My original reaction to the post was pretty pragmatic. I had concerns (and still do) about adding more responsibilities onto software engineers (SWE). It’s already fairly common to have them responsible for QA, database administration and security tasks but now ops issues are being considered as well.

I suspect there is an as of yet unmeasured negative impact to the productivity of teams that keep expanding the role of SWE. You end up deprioritizing the operations and systems related concerns, because new features and bug fixes will always win out when scheduling tasks.

Over time I’ve refined my reaction to this. The traditional operations role is the hole that you’ve been stuck in and engineering is how you get out of that hole. It’s not that you don’t need Ops teams or engineers anymore. It’s simply that you’re doing it wrong.

It was never solely about operations. There’s always been an implied hint of manual effort for most Ops teams. We’ve seen a quick return from having SWE handle traditional ops tasks, but that doesn’t mean that the role won’t be needed anymore. Previously we’ve been able to add people to ops to continue to scale with the growth of the company, but those days are gone for most. What needs to change is how we approach the work and the skills needed to do the job.

When you’re unable to scale to meet the demands you’ll end up feeling stuck in a reactive and constantly interruptible mode of working. This can then make operations feel more like a burden rather than a benefit. This way of thinking is part of the reason why I think many of the tools and services created by ops teams are not thought of as actual products.

Ever since we got an API to interact with the public cloud and then later the private cloud we’ve been trying to redefine the role of ops. As the ecosystem of tools has grown and changed over time we’ve continued to refine that role. While thinking on the impact Fowler’s post I know that I agree with her that the skills needed are different from they were eight years ago, but the need for the role hasn’t decreased. Instead it’s grown to match the growth of the products it has been supporting. This got me thinking about how I’ve been working during those eight years and looking back it’s easy to see what worked and what didn’t. These are the bits that worked for me.

First don’t call it ops anymore. Sometimes names do matter. By continuing to use “Ops” in the team name or position we continue to hold onto that reactive mindset.

Make scalability your main priority and start building the products and services that become the figurative ladder to get you out of the hole you’re in. I believe you can meet that by focusing on three things: Reliability, Availability, and Serviceability.

For anything to scale it first needs to be reliable and available if people are going to use it. To be able to meet the demands of the growth you’re seeing the products need to be serviceable. You must be able to safely make changes to them in a controlled and observable fashion.

Every product built out of these efforts should be considered a first class citizen. The public facing services and the internal ones should be considered equals. If your main priority is scaling to meet the demands of your growth, then there should be no difference in how you design, build, maintain, or consider anything no matter where it is in the stack.
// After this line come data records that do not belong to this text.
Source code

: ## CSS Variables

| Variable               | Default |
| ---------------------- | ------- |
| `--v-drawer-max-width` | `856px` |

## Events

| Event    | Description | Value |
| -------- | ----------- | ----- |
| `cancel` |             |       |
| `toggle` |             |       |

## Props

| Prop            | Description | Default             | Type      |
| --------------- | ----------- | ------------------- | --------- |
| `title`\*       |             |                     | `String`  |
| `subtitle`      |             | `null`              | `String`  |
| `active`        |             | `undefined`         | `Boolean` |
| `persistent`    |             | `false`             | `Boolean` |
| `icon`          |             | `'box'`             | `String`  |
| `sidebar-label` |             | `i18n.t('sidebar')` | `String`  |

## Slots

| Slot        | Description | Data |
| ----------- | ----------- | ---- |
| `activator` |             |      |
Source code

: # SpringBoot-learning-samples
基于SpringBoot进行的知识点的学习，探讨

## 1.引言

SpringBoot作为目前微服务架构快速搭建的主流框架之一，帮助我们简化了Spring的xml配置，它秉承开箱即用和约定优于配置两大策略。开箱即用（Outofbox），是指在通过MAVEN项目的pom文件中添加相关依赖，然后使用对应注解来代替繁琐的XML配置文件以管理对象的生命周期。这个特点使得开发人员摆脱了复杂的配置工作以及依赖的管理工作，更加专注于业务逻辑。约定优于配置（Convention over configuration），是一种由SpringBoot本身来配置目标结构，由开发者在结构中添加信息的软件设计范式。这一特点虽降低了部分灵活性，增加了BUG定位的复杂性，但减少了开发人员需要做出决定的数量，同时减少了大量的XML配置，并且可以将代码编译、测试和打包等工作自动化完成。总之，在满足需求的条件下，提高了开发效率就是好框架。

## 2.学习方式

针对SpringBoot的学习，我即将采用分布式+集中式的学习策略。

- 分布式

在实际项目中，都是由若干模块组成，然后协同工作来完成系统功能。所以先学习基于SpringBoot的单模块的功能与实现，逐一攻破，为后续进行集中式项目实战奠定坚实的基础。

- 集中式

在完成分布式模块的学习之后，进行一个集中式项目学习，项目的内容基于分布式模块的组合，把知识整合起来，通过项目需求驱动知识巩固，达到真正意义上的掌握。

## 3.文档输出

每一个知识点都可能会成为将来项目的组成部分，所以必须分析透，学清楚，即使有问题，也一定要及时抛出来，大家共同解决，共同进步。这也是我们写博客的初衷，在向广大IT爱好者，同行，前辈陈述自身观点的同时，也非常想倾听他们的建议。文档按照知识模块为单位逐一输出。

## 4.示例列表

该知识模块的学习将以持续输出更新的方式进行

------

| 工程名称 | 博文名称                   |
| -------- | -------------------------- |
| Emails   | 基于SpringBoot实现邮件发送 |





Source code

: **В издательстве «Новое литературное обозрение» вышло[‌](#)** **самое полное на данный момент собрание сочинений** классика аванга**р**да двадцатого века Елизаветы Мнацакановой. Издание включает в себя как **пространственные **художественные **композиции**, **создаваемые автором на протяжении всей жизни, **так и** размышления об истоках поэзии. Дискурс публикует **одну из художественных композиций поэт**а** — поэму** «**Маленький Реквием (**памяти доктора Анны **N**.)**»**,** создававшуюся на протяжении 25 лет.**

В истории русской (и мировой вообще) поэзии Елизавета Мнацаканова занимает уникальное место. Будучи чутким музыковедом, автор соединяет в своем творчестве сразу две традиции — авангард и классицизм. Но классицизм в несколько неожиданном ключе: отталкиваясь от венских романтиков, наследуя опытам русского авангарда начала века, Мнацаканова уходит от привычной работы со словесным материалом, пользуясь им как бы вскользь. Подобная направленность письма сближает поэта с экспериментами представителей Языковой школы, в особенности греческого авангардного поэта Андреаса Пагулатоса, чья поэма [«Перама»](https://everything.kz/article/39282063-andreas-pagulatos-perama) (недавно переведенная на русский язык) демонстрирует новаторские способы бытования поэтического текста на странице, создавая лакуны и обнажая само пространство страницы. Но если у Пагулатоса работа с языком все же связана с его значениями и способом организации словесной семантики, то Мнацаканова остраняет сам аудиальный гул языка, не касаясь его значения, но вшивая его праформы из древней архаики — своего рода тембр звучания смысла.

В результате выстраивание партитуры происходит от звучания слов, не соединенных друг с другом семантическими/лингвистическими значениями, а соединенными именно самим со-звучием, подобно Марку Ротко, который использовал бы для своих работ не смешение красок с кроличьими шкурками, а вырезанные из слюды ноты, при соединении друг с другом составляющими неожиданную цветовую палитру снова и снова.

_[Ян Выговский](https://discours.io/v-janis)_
Focus on scaling your engineers and and making them force multipliers for the company. There is a cognitive load placed on individuals, teams, and organizations for the work they do. Make sure to consider this in the same way we think of the load capacity of a system. At a time where we’re starting to see companies break their products into smaller more manageable chunks (microservices), we’re close to doing the exact opposite for our people and turning the skills needed to do the work into one big monolith.

If you’ve ever experienced yourself or have seen any of your peers go through burnout what do you think is going to happen as we continue to pile on additional responsibilities?

The growth we’re seeing is the result of businesses starting to run into web scale problems.

Web scale describes the tendency of modern sites – especially social ones – to grow at (far-)greater-than-linear rates. Tools that claim to be “web scale” are (I hope) claiming to handle rapid growth efficiently and not have bottlenecks that require rearchitecting at critical moments. The implication for “web scale” operations engineers is that we have to understand this non-linear network effect. Network effects have a profound effect on architecture, tool choice, system design, and especially capacity planning.

Jacob Kaplan-Moss

The real problem I think we’ve always been facing is making sure you have the people you need to do the job. Before we hit web scale issues we could usually keep up by having people pull all nighters, working through weekends or if you’re lucky hiring more. The ability for hard work to make up for any short comings in planning or preparations simply can no longer keep up. The problem has never been with the technology or the challenges you’re facing. It’s always been about having the right people.

In short you can …

  1. Expect services to grow at a non-linear rate.
  2. To be able to keep up with this growth you’ll need to scale both your people and your products.
  3. Scale your people by giving them the time and space to focus on scaling your products.
  4. Scale your products by focusing on Reliability, Availability, and Serviceability.

To think that new tools or services will be the only (or main) answer to the challenges you’re facing brought on from growth is a mistake. You will always need people to understand what is happening and then design, implement, and maintain your solutions. These new tools and services should increase the impact of each member of your team, but it is a mistake to think it will replace a role.